For years real-time-phishing has been the primary tool for collecting a user's information and gaining access to targeted accounts. This requires that an attacker monitor a web device while the targeted user interacts with a phishing site. While the actual account user is navigating the phishing site, the attacker monitoring that interaction prompts the user for a 2FA challenge and collects the information in real-time. The legitimate 2FA token is then entered on the real site by the attacker, creating a legitimate connection between the attacker's device and the victim's account. Real-time phishing tools are most commonly used to gain access to banking portals where users typically spend a limited amount of time and every login requires re-authentication.
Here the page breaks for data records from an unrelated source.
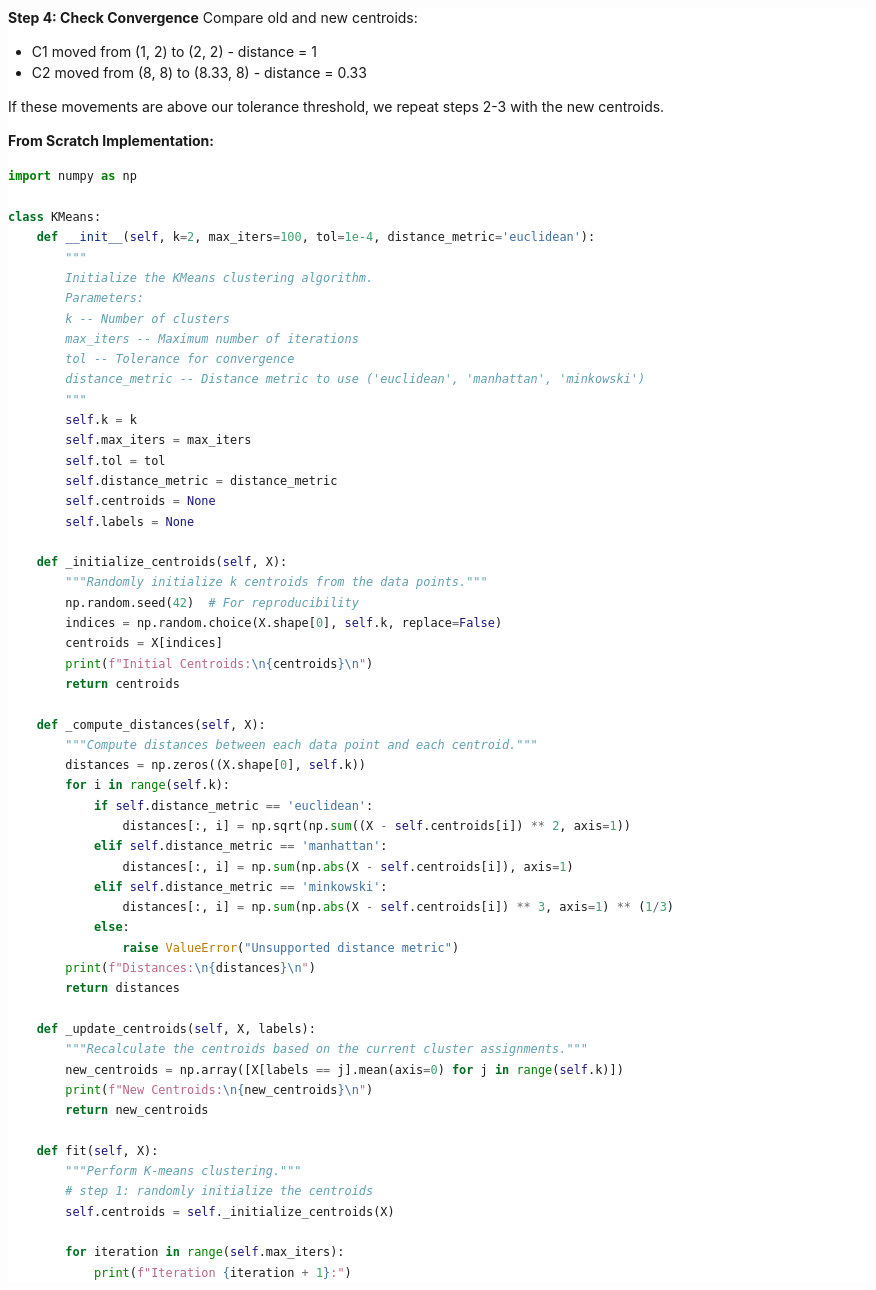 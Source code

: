 **Step 4: Check Convergence**
Compare old and new centroids:
- C1 moved from (1, 2) to (2, 2) - distance = 1
- C2 moved from (8, 8) to (8.33, 8) - distance = 0.33

If these movements are above our tolerance threshold, we repeat steps 2-3 with the new centroids.

**From Scratch Implementation:**

```python
import numpy as np

class KMeans:
    def __init__(self, k=2, max_iters=100, tol=1e-4, distance_metric='euclidean'):
        """
        Initialize the KMeans clustering algorithm.
        Parameters:
        k -- Number of clusters
        max_iters -- Maximum number of iterations
        tol -- Tolerance for convergence
        distance_metric -- Distance metric to use ('euclidean', 'manhattan', 'minkowski')
        """
        self.k = k
        self.max_iters = max_iters
        self.tol = tol
        self.distance_metric = distance_metric
        self.centroids = None
        self.labels = None

    def _initialize_centroids(self, X):
        """Randomly initialize k centroids from the data points."""
        np.random.seed(42)  # For reproducibility
        indices = np.random.choice(X.shape[0], self.k, replace=False)
        centroids = X[indices]
        print(f"Initial Centroids:\n{centroids}\n")
        return centroids

    def _compute_distances(self, X):
        """Compute distances between each data point and each centroid."""
        distances = np.zeros((X.shape[0], self.k))
        for i in range(self.k):
            if self.distance_metric == 'euclidean':
                distances[:, i] = np.sqrt(np.sum((X - self.centroids[i]) ** 2, axis=1))
            elif self.distance_metric == 'manhattan':
                distances[:, i] = np.sum(np.abs(X - self.centroids[i]), axis=1)
            elif self.distance_metric == 'minkowski':
                distances[:, i] = np.sum(np.abs(X - self.centroids[i]) ** 3, axis=1) ** (1/3)
            else:
                raise ValueError("Unsupported distance metric")
        print(f"Distances:\n{distances}\n")
        return distances

    def _update_centroids(self, X, labels):
        """Recalculate the centroids based on the current cluster assignments."""
        new_centroids = np.array([X[labels == j].mean(axis=0) for j in range(self.k)])
        print(f"New Centroids:\n{new_centroids}\n")
        return new_centroids

    def fit(self, X):
        """Perform K-means clustering."""
        # step 1: randomly initialize the centroids
        self.centroids = self._initialize_centroids(X)
        
        for iteration in range(self.max_iters):
            print(f"Iteration {iteration + 1}:")
```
Another way that attacks bypass 2FA is by deploying malware known as “infostealer” which steals authentication cookie files from any device that they are able to infect. This specific strategy is often used to target email, social media, and gaming accounts which often have more lenient rules when it comes to user login sessions. Many of these services create authentication cookies that can be valid for years, leaving accounts severely vulnerable to being breached.
Man-in-the-Middle phishing toolkits are one of the most recent evolutions of 2FA phishing tools. MitM toolkits function similarly to real-time phishing toolkits but do not need a human operator since everything is automated through a reverse proxy. Last month academics from Stony Brook University worked with security firm Palo Alto Networks and together analyzed 13 versions of three MitM toolkits. They created a tool called PHOC that can detect if a website is using a reverse proxy, and found that over 1,000 phishing sites were using this new technology.
As 2FA continues to be the most widely adopted security measure, MitM phishing toolkits will continue to increase in popularity amongst cybercriminals and will become more accessible to those determined to use them. Most are free to download, simple to deploy, and tutorials on how to gain familiarity with this technology are quite easy to find. This means that now more than ever it is essential that organizations are investing time and money in security infrastructure that will reduce the likelihood of falling victim to these phishing attacks, and continue to be diligent in developing and nurturing a security-first culture. Integrating a phishing-proof MFA such as Twosense into the organization's security posture is one proactive way companies can protect themselves from these attacks.